Sept. 26--Leon Redbone opened for John Hiatt, I believe, the first time I saw him perform.
Redbone did as he's done the many times I've seen him since: He shuffled on stage in his hat, sunglasses, suit and ribbon tie with a cane and guitar. Then he played songs I didn't think I'd ever heard, even though they sounded distantly familiar. Redbone's two instruments were his froggy baritone voice and tastefully picked guitar. The banter, too, was crucial and intriguing: strangely anachronistic and detached, sometimes amusingly so.
It was an alien experience watching Redbone play, particularly for someone who grew up in a town that gravitated toward classic rock and Top 40. His music was so simple, yet had a lot to offer. His albums became an American music history text for someone who had thought American music started with Creedence Clearwater Revival. I promptly sought out Redbone's albums, which introduced smart, funny, colorful and sometimes randy writers such as Fats Waller, Irving Berlin, Hoagy Carmichael, Blind Blake, Jack Norworth and more mysterious figures like Public Domain and Traditional.
Redbone's albums made a case for owning the actual recordings, and they still do.

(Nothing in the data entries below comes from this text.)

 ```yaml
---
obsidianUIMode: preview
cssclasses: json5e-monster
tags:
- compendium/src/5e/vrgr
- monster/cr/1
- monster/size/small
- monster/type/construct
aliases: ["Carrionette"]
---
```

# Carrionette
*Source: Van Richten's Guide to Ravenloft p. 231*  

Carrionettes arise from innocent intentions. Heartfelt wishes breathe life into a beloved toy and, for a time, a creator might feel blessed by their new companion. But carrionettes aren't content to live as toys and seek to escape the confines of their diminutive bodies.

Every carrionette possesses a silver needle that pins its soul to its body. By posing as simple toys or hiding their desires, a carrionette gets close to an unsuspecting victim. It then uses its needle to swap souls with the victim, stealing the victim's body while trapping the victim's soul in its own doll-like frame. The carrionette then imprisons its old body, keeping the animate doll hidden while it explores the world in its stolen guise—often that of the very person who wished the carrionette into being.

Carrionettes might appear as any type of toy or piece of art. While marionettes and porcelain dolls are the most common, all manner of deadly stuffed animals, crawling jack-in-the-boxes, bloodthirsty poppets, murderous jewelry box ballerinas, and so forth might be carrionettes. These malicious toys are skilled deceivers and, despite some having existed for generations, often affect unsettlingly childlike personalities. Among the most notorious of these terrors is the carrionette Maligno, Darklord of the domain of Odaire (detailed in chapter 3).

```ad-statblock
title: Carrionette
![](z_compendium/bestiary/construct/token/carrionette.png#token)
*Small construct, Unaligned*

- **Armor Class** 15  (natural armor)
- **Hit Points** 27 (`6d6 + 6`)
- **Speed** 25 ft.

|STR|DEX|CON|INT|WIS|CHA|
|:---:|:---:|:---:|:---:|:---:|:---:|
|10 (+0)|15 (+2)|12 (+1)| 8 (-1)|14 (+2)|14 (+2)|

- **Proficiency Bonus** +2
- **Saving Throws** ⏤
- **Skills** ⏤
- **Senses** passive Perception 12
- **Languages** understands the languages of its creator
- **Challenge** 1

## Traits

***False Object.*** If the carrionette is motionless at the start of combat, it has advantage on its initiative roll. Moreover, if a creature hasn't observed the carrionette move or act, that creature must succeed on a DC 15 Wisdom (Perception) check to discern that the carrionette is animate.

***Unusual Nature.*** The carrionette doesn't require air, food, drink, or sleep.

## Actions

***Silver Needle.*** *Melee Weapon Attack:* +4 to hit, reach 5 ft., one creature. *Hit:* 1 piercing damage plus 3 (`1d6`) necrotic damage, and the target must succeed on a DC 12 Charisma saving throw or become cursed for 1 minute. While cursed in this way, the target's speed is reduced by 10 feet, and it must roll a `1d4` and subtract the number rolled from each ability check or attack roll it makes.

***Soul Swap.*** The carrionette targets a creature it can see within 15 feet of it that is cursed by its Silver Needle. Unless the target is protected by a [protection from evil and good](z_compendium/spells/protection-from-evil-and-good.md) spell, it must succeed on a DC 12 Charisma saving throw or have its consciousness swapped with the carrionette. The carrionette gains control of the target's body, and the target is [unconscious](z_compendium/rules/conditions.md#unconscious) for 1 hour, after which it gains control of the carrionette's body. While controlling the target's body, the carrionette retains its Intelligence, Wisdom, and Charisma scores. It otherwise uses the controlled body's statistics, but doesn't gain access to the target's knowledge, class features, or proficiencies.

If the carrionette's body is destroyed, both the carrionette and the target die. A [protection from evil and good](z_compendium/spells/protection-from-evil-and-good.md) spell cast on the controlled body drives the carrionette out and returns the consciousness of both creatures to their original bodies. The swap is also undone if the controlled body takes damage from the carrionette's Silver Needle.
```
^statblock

Sure, the information on sleeves can easily be found on the Web. But a Redbone record offers the ritual of hearing the songs and interacting with them -- looking at the credits and identifying a composer's name becomes the initiation of an investigation, all while tapping one's foot.

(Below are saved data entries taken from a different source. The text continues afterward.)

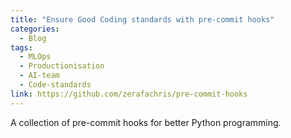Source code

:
 ```yaml
---
title: "Ensure Good Coding standards with pre-commit hooks"
categories:
  - Blog
tags:
  - MLOps
  - Productionisation
  - AI-team
  - Code-standards
link: https://github.com/zerafachris/pre-commit-hooks
---
```


A collection of pre-commit hooks for better Python programming.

The music Redbone keeps alive is the music that influenced the music that influenced the music of my youth. Obviously, not everybody cares about diagramming a family tree for the music they love. But rare is the American composer whose music is a self-contained fountain. Redbone's albums map out many different rivers.
That's the history. Then there's the mystery.
Redbone has either morphed into the character who sings on stage or he's done a admirable job hiding his true self. Biographical information is scant, and he rarely does interviews. A Toronto Star story reported his real name as Dickran Gobalian, a native of Cyprus, who moved to Canada in the 1960s, where he began playing in folk clubs under the name Leon Redbone. If the story's suggested birth date is correct, Redbone would be 64, but he seems ageless.
But Redbone doesn't come across as a recluse either. He graciously meets fans after shows. And he's appeared in strange places in pop culture: singing the theme for TV's "Mr. Belvedere," appearing in a Budweiser commercial and voicing a snowman in the film "Elf."
To get caught up in biographical detail is to miss the point of the creation of Leon Redbone. The 1960s folk revival restored awareness about influential American blues players. But other worlds of old music and performance were left in mothballs: ragtime and old-time jazz and the sounds of vaudeville and Tin Pan Alley. By projecting a persona without a detail-filled biography -- essentially a caricature -- Redbone deflected attention from himself (though stylishly so) and back to his songs.
"Who are my major influences?," he asked a fortunate interviewer years ago. "I've basically stolen everything I can get my hands on when it comes to performing on stage."